- [Raw data]

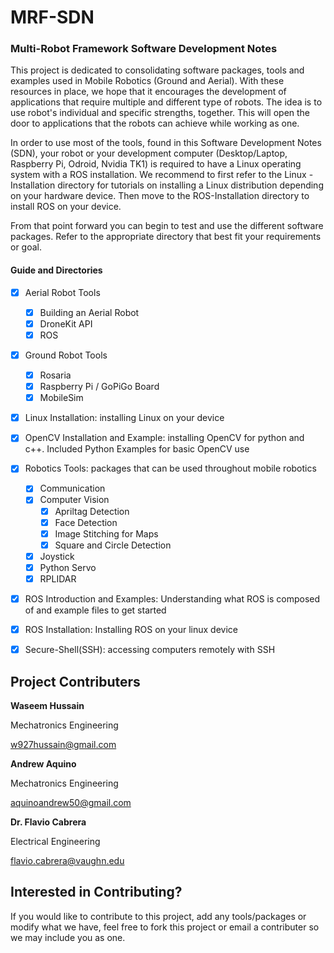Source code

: # MRF-SDN
### Multi-Robot Framework Software Development Notes

This project is dedicated to consolidating software packages, tools and examples used in Mobile Robotics (Ground and Aerial). With these resources in place, we hope that it encourages the development of applications that require multiple and different type of robots. The idea is to use robot's individual and specific strengths, together. This will open the door to applications that the robots can achieve while working as one.

In order to use most of the tools, found in this Software Development Notes (SDN), your robot or your development computer (Desktop/Laptop, Raspberry Pi, Odroid, Nvidia TK1) is required to have a Linux operating system with a ROS installation. We recommend to first refer to the Linux - Installation directory for tutorials on installing a Linux distribution depending on your hardware device. Then move to the ROS-Installation directory to install ROS on your device. 

From that point forward you can begin to test and use the different software packages. Refer to the appropriate directory that best fit your requirements or goal.


#### Guide and Directories

- [X] Aerial Robot Tools 
	- [X] Building an Aerial Robot
	- [X] DroneKit API
	- [X] ROS

- [X] Ground Robot Tools
	- [X] Rosaria
	- [X] Raspberry Pi / GoPiGo Board
	- [X] MobileSim

- [X] Linux Installation: installing Linux on your device

- [X] OpenCV Installation and Example: installing OpenCV for python and c++. Included Python Examples for basic OpenCV use

- [X] Robotics Tools: packages that can be used throughout mobile robotics
	- [X] Communication
	- [X] Computer Vision
		- [X] Apriltag Detection
		- [X] Face Detection
		- [X] Image Stitching for Maps
		- [X] Square and Circle Detection
	- [X] Joystick
	- [X] Python Servo
	- [X] RPLIDAR

- [X] ROS Introduction and Examples: Understanding what ROS is composed of and example files to get started

- [X] ROS Installation: Installing ROS on your linux device

- [X] Secure-Shell(SSH): accessing computers remotely with SSH




## Project Contributers

**Waseem Hussain**

Mechatronics Engineering

w927hussain@gmail.com




**Andrew Aquino**

Mechatronics Engineering

aquinoandrew50@gmail.com




**Dr. Flavio Cabrera**

Electrical Engineering


flavio.cabrera@vaughn.edu



## Interested in Contributing?

If you would like to contribute to this project, add any tools/packages or modify what we have, feel free to fork this project or email a contributer so we may include you as one.

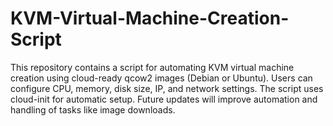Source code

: # KVM-Virtual-Machine-Creation-Script
This repository contains a script for automating KVM virtual machine creation using cloud-ready qcow2 images (Debian or Ubuntu). Users can configure CPU, memory, disk size, IP, and network settings. The script uses cloud-init for automatic setup. Future updates will improve automation and handling of tasks like image downloads.
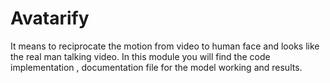 # Avatarify
 It means to reciprocate the motion from video to human face and looks like the real man talking video. In this module you will find the code implementation , documentation file for the model working and results.
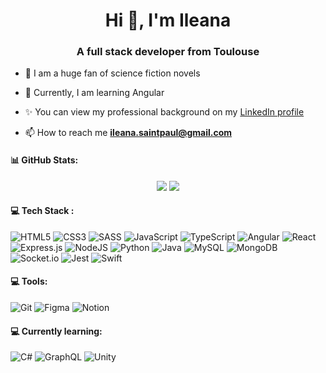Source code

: <h1 align="center">Hi 👋, I'm Ileana</h1>
<h3 align="center">A full stack developer from Toulouse</h3>
  
- 🚀 I am a huge fan of science fiction novels

- 🎯 Currently, I am learning Angular

- ✨ You can view my professional background on my [LinkedIn profile](https://www.linkedin.com/in/ileana-saint-paul)
  
- 📫 How to reach me **ileana.saintpaul@gmail.com**

#### 📊 GitHub Stats:

<div align="center">

  ![](https://github-readme-stats.vercel.app/api?username=ileanasaintpaul&theme=neon&hide_border=true&include_all_commits=false&count_private=false)
  ![](https://github-readme-stats.vercel.app/api/top-langs/?username=ileanasaintpaul&theme=neon&hide_border=true&include_all_commits=false&count_private=false&layout=compact)

</div>

#### 💻 Tech Stack :

![HTML5](https://img.shields.io/badge/html5-%23E34F26.svg?style=for-the-badge&logo=html5&logoColor=white)
![CSS3](https://img.shields.io/badge/css3-%231572B6.svg?style=for-the-badge&logo=css3&logoColor=white)
![SASS](https://img.shields.io/badge/SASS-hotpink.svg?style=for-the-badge&logo=SASS&logoColor=white)
![JavaScript](https://img.shields.io/badge/javascript-%23323330.svg?style=for-the-badge&logo=javascript&logoColor=%23F7DF1E)
![TypeScript](https://img.shields.io/badge/TypeScript-007ACC?style=for-the-badge&logo=typescript&logoColor=white)
![Angular](https://img.shields.io/badge/Angular-DD0031?style=for-the-badge&logo=angular&logoColor=white)
![React](https://img.shields.io/badge/react-%2320232a.svg?style=for-the-badge&logo=react&logoColor=%2361DAFB)
![Express.js](https://img.shields.io/badge/express.js-%23404d59.svg?style=for-the-badge&logo=express&logoColor=%2361DAFB)
![NodeJS](https://img.shields.io/badge/node.js-6DA55F?style=for-the-badge&logo=node.js&logoColor=white)
![Python](https://img.shields.io/badge/Python-3776AB?style=for-the-badge&logo=python&logoColor=white)
![Java](https://img.shields.io/badge/java-%23ED8B00.svg?style=for-the-badge&logo=openjdk&logoColor=white)
![MySQL](https://img.shields.io/badge/mysql-4479A1.svg?style=for-the-badge&logo=mysql&logoColor=white)
![MongoDB](https://img.shields.io/badge/MongoDB-%234ea94b.svg?style=for-the-badge&logo=mongodb&logoColor=white)
![Socket.io](https://img.shields.io/badge/Socket.io-black?style=for-the-badge&logo=socket.io&badgeColor=010101)
![Jest](https://img.shields.io/badge/Jest-323330?style=for-the-badge&logo=Jest&logoColor=white)
![Swift](https://img.shields.io/badge/Swift-FA7343?style=for-the-badge&logo=swift&logoColor=white)

#### 💻 Tools:

![Git](https://img.shields.io/badge/git-%23F05033.svg?style=for-the-badge&logo=git&logoColor=white)
![Figma](https://img.shields.io/badge/figma-%23F24E1E.svg?style=for-the-badge&logo=figma&logoColor=white)
![Notion](https://img.shields.io/badge/Notion-000000?style=for-the-badge&logo=notion&logoColor=white)

#### 💻 Currently learning:
![C#](https://img.shields.io/badge/C%23-239120?style=for-the-badge&logo=c-sharp&logoColor=white)
![GraphQL](https://img.shields.io/badge/-GraphQL-E10098?style=for-the-badge&logo=graphql&logoColor=white)
![Unity](https://img.shields.io/badge/Unity-100000?style=for-the-badge&logo=unity&logoColor=white)
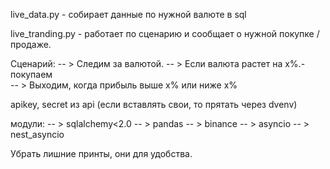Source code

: 

live_data.py  -  собирает данные по нужной валюте в sql

live_tranding.py - работает по сценарию и сообщает о нужной покупке / продаже.

Сценарий: 
-- > Следим за валютой. 
-- > Если валюта растет на x%.- покупаем  
-- > Выходим, когда прибыль выше x% или ниже x%
          
apikey, secret из api (если вставлять свои, то прятать через dvenv) 

модули:
-- > sqlalchemy<2.0
-- > pandas
-- > binance
-- > asyncio
-- > nest_asyncio

Убрать лишние принты, они для удобства. 
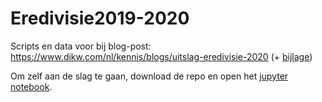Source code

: # Eredivisie2019-2020

Scripts en data voor bij blog-post: https://www.dikw.com/nl/kennis/blogs/uitslag-eredivisie-2020 (+ [bijlage](https://bluemine-intelligence.github.io/Eredivisie2019-2020/))

Om zelf aan de slag te gaan, download de repo en open het [jupyter notebook](https://github.com/Bluemine-Intelligence/Eredivisie2019-2020/blob/master/eredivisie2020.ipynb).
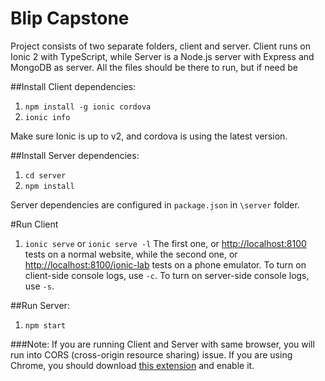 # Blip Capstone
Project consists of two separate folders, client and server. Client runs on Ionic 2 with TypeScript, while Server is a Node.js server
with Express and MongoDB as server.
All the files should be there to run, but if need be

##Install Client dependencies:
1. `npm install -g ionic cordova`
2. `ionic info`

Make sure Ionic is up to v2, and cordova is using the latest version.

##Install Server dependencies:  
1. `cd server`
2. `npm install`

Server dependencies are configured in `package.json` in `\server` folder.

#Run Client
1. `ionic serve` or `ionic serve -l`
The first one, or [http://localhost:8100](http://localhost:8100) tests on a normal website, while the second one, or
[http://localhost:8100/ionic-lab](http://localhost:8100/ionic-lab) tests on a phone emulator. To turn on client-side console logs, use
`-c`. To turn on server-side console logs, use `-s`.

##Run Server:
1. `npm start`

###Note:
If you are running Client and Server with same browser, you will run into CORS (cross-origin resource sharing) issue. If you are using Chrome, you should download [this extension](https://chrome.google.com/webstore/detail/allow-control-allow-origi/nlfbmbojpeacfghkpbjhddihlkkiljbi?hl=en) and enable it. 
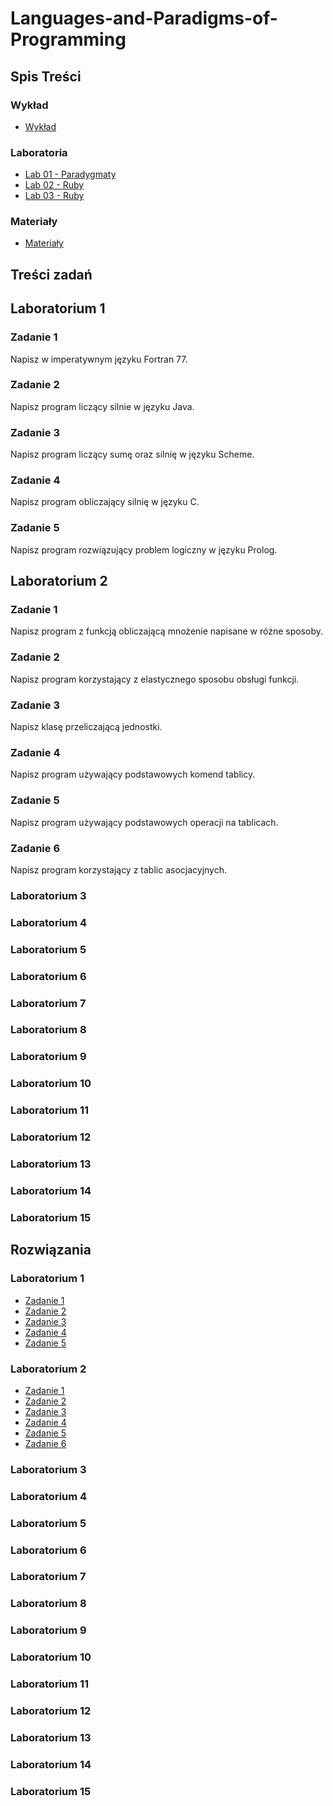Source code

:# Languages-and-Paradigms-of-Programming

## Spis Treści

### Wykład

- [Wykład](https://github.com/tukarp/Languages-and-Paradigms-of-Programming/blob/main/Wyk%C5%82ad/Wyk%C5%82ad%20-%20J%C4%99zyki%20i%20Paradygmaty%20Programowania.pdf)

### Laboratoria

- [Lab 01 - Paradygmaty](#laboratorium-1)
- [Lab 02 - Ruby](#laboratorium-1)
- [Lab 03 - Ruby]()

### Materiały

- [Materiały](http://kft.umcs.lublin.pl/mgozdz/)

## Treści zadań

## Laboratorium 1

### Zadanie 1

Napisz w imperatywnym języku Fortran 77.

### Zadanie 2

Napisz program liczący silnie w języku Java.

### Zadanie 3

Napisz program liczący sumę oraz silnię w języku Scheme.

### Zadanie 4

Napisz program obliczający silnię w języku C.

### Zadanie 5

Napisz program rozwiązujący problem logiczny w języku Prolog.

## Laboratorium 2

### Zadanie 1

Napisz program z funkcją obliczającą mnożenie napisane w różne sposoby.

### Zadanie 2

Napisz program korzystający z elastycznego sposobu obsługi funkcji.

### Zadanie 3

Napisz klasę przeliczającą jednostki.

### Zadanie 4

Napisz program używający podstawowych komend tablicy.

### Zadanie 5

Napisz program używający podstawowych operacji na tablicach.

### Zadanie 6

Napisz program korzystający z tablic asocjacyjnych.

### Laboratorium 3

### Laboratorium 4

### Laboratorium 5

### Laboratorium 6

### Laboratorium 7

### Laboratorium 8

### Laboratorium 9

### Laboratorium 10

### Laboratorium 11

### Laboratorium 12

### Laboratorium 13

### Laboratorium 14

### Laboratorium 15

## Rozwiązania

### Laboratorium 1

- [Zadanie 1](https://github.com/tukarp/Languages-and-Paradigms-of-Programming/blob/main/Laboratoria/Lab%2001/Zadanie%201.f)
- [Zadanie 2](https://github.com/tukarp/Languages-and-Paradigms-of-Programming/blob/main/Laboratoria/Lab%2001/Zadanie%202.java)
- [Zadanie 3](https://github.com/tukarp/Languages-and-Paradigms-of-Programming/blob/main/Laboratoria/Lab%2001/Zadanie%203.scm)
- [Zadanie 4](https://github.com/tukarp/Languages-and-Paradigms-of-Programming/blob/main/Laboratoria/Lab%2001/Zadanie%204.c)
- [Zadanie 5](https://github.com/tukarp/Languages-and-Paradigms-of-Programming/blob/main/Laboratoria/Lab%2001/Zadanie%205.pl)

### Laboratorium 2

- [Zadanie 1](https://github.com/tukarp/Languages-and-Paradigms-of-Programming/blob/main/Laboratoria/Lab%2002/Zadanie%201.rb)
- [Zadanie 2](https://github.com/tukarp/Languages-and-Paradigms-of-Programming/blob/main/Laboratoria/Lab%2002/Zadanie%202.rb)
- [Zadanie 3](https://github.com/tukarp/Languages-and-Paradigms-of-Programming/blob/main/Laboratoria/Lab%2002/Zadanie%203.rb)
- [Zadanie 4](https://github.com/tukarp/Languages-and-Paradigms-of-Programming/blob/main/Laboratoria/Lab%2002/Zadanie%204.rb)
- [Zadanie 5](https://github.com/tukarp/Languages-and-Paradigms-of-Programming/blob/main/Laboratoria/Lab%2002/Zadanie%205.rb)
- [Zadanie 6](https://github.com/tukarp/Languages-and-Paradigms-of-Programming/blob/main/Laboratoria/Lab%2002/Zadanie%206.rb)

### Laboratorium 3

### Laboratorium 4

### Laboratorium 5

### Laboratorium 6

### Laboratorium 7

### Laboratorium 8

### Laboratorium 9

### Laboratorium 10

### Laboratorium 11

### Laboratorium 12

### Laboratorium 13

### Laboratorium 14

### Laboratorium 15
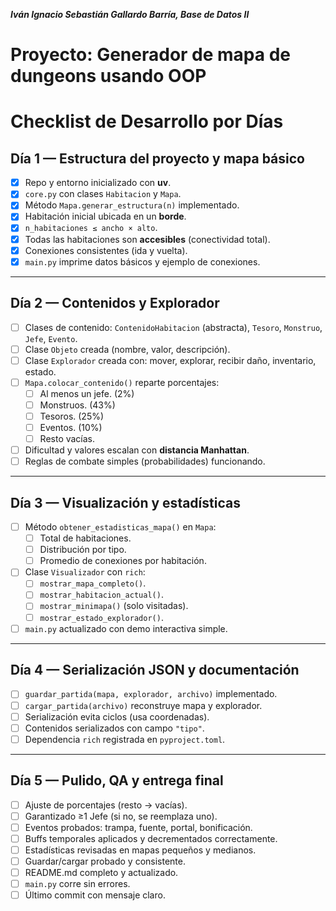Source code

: ***Iván Ignacio Sebastián Gallardo Barría, Base de Datos II***

# Proyecto: Generador de mapa de dungeons usando OOP 

# Checklist de Desarrollo por Días

## Día 1 — Estructura del proyecto y mapa básico
- [x] Repo y entorno inicializado con **uv**.
- [x] `core.py` con clases `Habitacion` y `Mapa`.
- [x] Método `Mapa.generar_estructura(n)` implementado.
- [x] Habitación inicial ubicada en un **borde**.
- [x] `n_habitaciones ≤ ancho × alto`.
- [x] Todas las habitaciones son **accesibles** (conectividad total).
- [x] Conexiones consistentes (ida y vuelta).
- [x] `main.py` imprime datos básicos y ejemplo de conexiones.

---

## Día 2 — Contenidos y Explorador
- [ ] Clases de contenido: `ContenidoHabitacion` (abstracta), `Tesoro`, `Monstruo`, `Jefe`, `Evento`.
- [ ] Clase `Objeto` creada (nombre, valor, descripción).
- [ ] Clase `Explorador` creada con: mover, explorar, recibir daño, inventario, estado.
- [ ] `Mapa.colocar_contenido()` reparte porcentajes:
  - [ ] Al menos un jefe. (2%)
  - [ ] Monstruos.  (43%)
  - [ ] Tesoros.  (25%)
  - [ ] Eventos.  (10%)
  - [ ] Resto vacías.
- [ ] Dificultad y valores escalan con **distancia Manhattan**.
- [ ] Reglas de combate simples (probabilidades) funcionando.

---

## Día 3 — Visualización y estadísticas
- [ ] Método `obtener_estadisticas_mapa()` en `Mapa`:
  - [ ] Total de habitaciones.
  - [ ] Distribución por tipo.
  - [ ] Promedio de conexiones por habitación.
- [ ] Clase `Visualizador` con `rich`:
  - [ ] `mostrar_mapa_completo()`.
  - [ ] `mostrar_habitacion_actual()`.
  - [ ] `mostrar_minimapa()` (solo visitadas).
  - [ ] `mostrar_estado_explorador()`.
- [ ] `main.py` actualizado con demo interactiva simple.

---

## Día 4 — Serialización JSON y documentación
- [ ] `guardar_partida(mapa, explorador, archivo)` implementado.
- [ ] `cargar_partida(archivo)` reconstruye mapa y explorador.
- [ ] Serialización evita ciclos (usa coordenadas).
- [ ] Contenidos serializados con campo `"tipo"`.
- [ ] Dependencia `rich` registrada en `pyproject.toml`.

---

## Día 5 — Pulido, QA y entrega final
- [ ] Ajuste de porcentajes (resto → vacías).
- [ ] Garantizado ≥1 Jefe (si no, se reemplaza uno).
- [ ] Eventos probados: trampa, fuente, portal, bonificación.
- [ ] Buffs temporales aplicados y decrementados correctamente.
- [ ] Estadísticas revisadas en mapas pequeños y medianos.
- [ ] Guardar/cargar probado y consistente.
- [ ] README.md completo y actualizado.
- [ ] `main.py` corre sin errores.
- [ ] Último commit con mensaje claro.
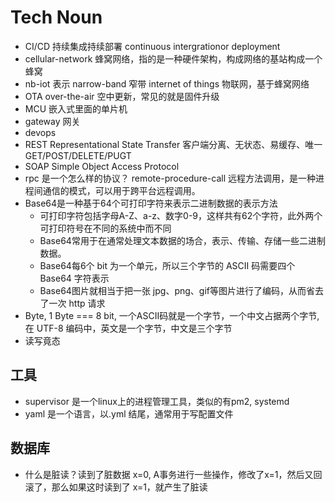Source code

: # Tech Noun

- CI/CD 持续集成持续部署 continuous intergrationor deployment
- cellular-network 蜂窝网络，指的是一种硬件架构，构成网络的基站构成一个蜂窝
- nb-iot 表示 narrow-band 窄带 internet of things 物联网，基于蜂窝网络
- OTA over-the-air 空中更新，常见的就是固件升级
- MCU 嵌入式里面的单片机
- gateway 网关
- devops 
- REST Representational State Transfer 客户端分离、无状态、易缓存、唯一 GET/POST/DELETE/PUGT
- SOAP Simple Object Access Protocol
- rpc 是一个怎么样的协议？ remote-procedure-call 远程方法调用，是一种进程间通信的模式，可以用于跨平台远程调用。
- Base64是一种基于64个可打印字符来表示二进制数据的表示方法
  - 可打印字符包括字母A-Z、a-z、数字0-9，这样共有62个字符，此外两个可打印符号在不同的系统中而不同
  - Base64常用于在通常处理文本数据的场合，表示、传输、存储一些二进制数据。
  - Base64每6个 bit 为一个单元，所以三个字节的 ASCII 码需要四个 Base64 字符表示
  - Base64图片就相当于把一张 jpg、png、gif等图片进行了编码，从而省去了一次 http 请求
- Byte, 1 Byte === 8 bit, 一个ASCII码就是一个字节，一个中文占据两个字节, 在 UTF-8 编码中，英文是一个字节，中文是三个字节
- 读写竟态

## 工具

- supervisor 是一个linux上的进程管理工具，类似的有pm2, systemd
- yaml 是一个语言，以.yml 结尾，通常用于写配置文件

## 数据库

- 什么是脏读？读到了脏数据 x=0, A事务进行一些操作，修改了x=1，然后又回滚了，那么如果这时读到了 x=1，就产生了脏读
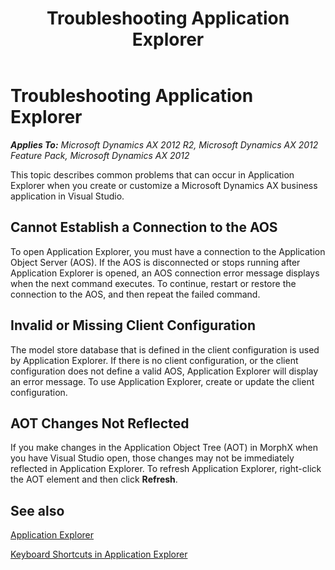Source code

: ﻿---
title: Troubleshooting Application Explorer
TOCTitle: Troubleshooting Application Explorer
ms:assetid: 9d222fc0-4f61-4214-9648-0bda2082c48d
ms:mtpsurl: https://msdn.microsoft.com/en-us/library/Ee910017(v=AX.60)
ms:contentKeyID: 28119552
ms.date: 11/21/2012
mtps_version: v=AX.60
---

# Troubleshooting Application Explorer 


_**Applies To:** Microsoft Dynamics AX 2012 R2, Microsoft Dynamics AX 2012 Feature Pack, Microsoft Dynamics AX 2012_

This topic describes common problems that can occur in Application Explorer when you create or customize a Microsoft Dynamics AX business application in Visual Studio.

## Cannot Establish a Connection to the AOS

To open Application Explorer, you must have a connection to the Application Object Server (AOS). If the AOS is disconnected or stops running after Application Explorer is opened, an AOS connection error message displays when the next command executes. To continue, restart or restore the connection to the AOS, and then repeat the failed command.

## Invalid or Missing Client Configuration

The model store database that is defined in the client configuration is used by Application Explorer. If there is no client configuration, or the client configuration does not define a valid AOS, Application Explorer will display an error message. To use Application Explorer, create or update the client configuration.

## AOT Changes Not Reflected

If you make changes in the Application Object Tree (AOT) in MorphX when you have Visual Studio open, those changes may not be immediately reflected in Application Explorer. To refresh Application Explorer, right-click the AOT element and then click **Refresh**.

## See also

[Application Explorer](application-explorer.md)

[Keyboard Shortcuts in Application Explorer](keyboard-shortcuts-in-application-explorer.md)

- [What the exercise asks]
Only the lines with the string "tukarp" are wanted; pick them out of the records above and copy them.

- [Exercise response]
- [Wykład](https://github.com/tukarp/Languages-and-Paradigms-of-Programming/blob/main/Wyk%C5%82ad/Wyk%C5%82ad%20-%20J%C4%99zyki%20i%20Paradygmaty%20Programowania.pdf)
- [Zadanie 1](https://github.com/tukarp/Languages-and-Paradigms-of-Programming/blob/main/Laboratoria/Lab%2001/Zadanie%201.f)
- [Zadanie 2](https://github.com/tukarp/Languages-and-Paradigms-of-Programming/blob/main/Laboratoria/Lab%2001/Zadanie%202.java)
- [Zadanie 3](https://github.com/tukarp/Languages-and-Paradigms-of-Programming/blob/main/Laboratoria/Lab%2001/Zadanie%203.scm)
- [Zadanie 4](https://github.com/tukarp/Languages-and-Paradigms-of-Programming/blob/main/Laboratoria/Lab%2001/Zadanie%204.c)
- [Zadanie 5](https://github.com/tukarp/Languages-and-Paradigms-of-Programming/blob/main/Laboratoria/Lab%2001/Zadanie%205.pl)
- [Zadanie 1](https://github.com/tukarp/Languages-and-Paradigms-of-Programming/blob/main/Laboratoria/Lab%2002/Zadanie%201.rb)
- [Zadanie 2](https://github.com/tukarp/Languages-and-Paradigms-of-Programming/blob/main/Laboratoria/Lab%2002/Zadanie%202.rb)
- [Zadanie 3](https://github.com/tukarp/Languages-and-Paradigms-of-Programming/blob/main/Laboratoria/Lab%2002/Zadanie%203.rb)
- [Zadanie 4](https://github.com/tukarp/Languages-and-Paradigms-of-Programming/blob/main/Laboratoria/Lab%2002/Zadanie%204.rb)
- [Zadanie 5](https://github.com/tukarp/Languages-and-Paradigms-of-Programming/blob/main/Laboratoria/Lab%2002/Zadanie%205.rb)
- [Zadanie 6](https://github.com/tukarp/Languages-and-Paradigms-of-Programming/blob/main/Laboratoria/Lab%2002/Zadanie%206.rb)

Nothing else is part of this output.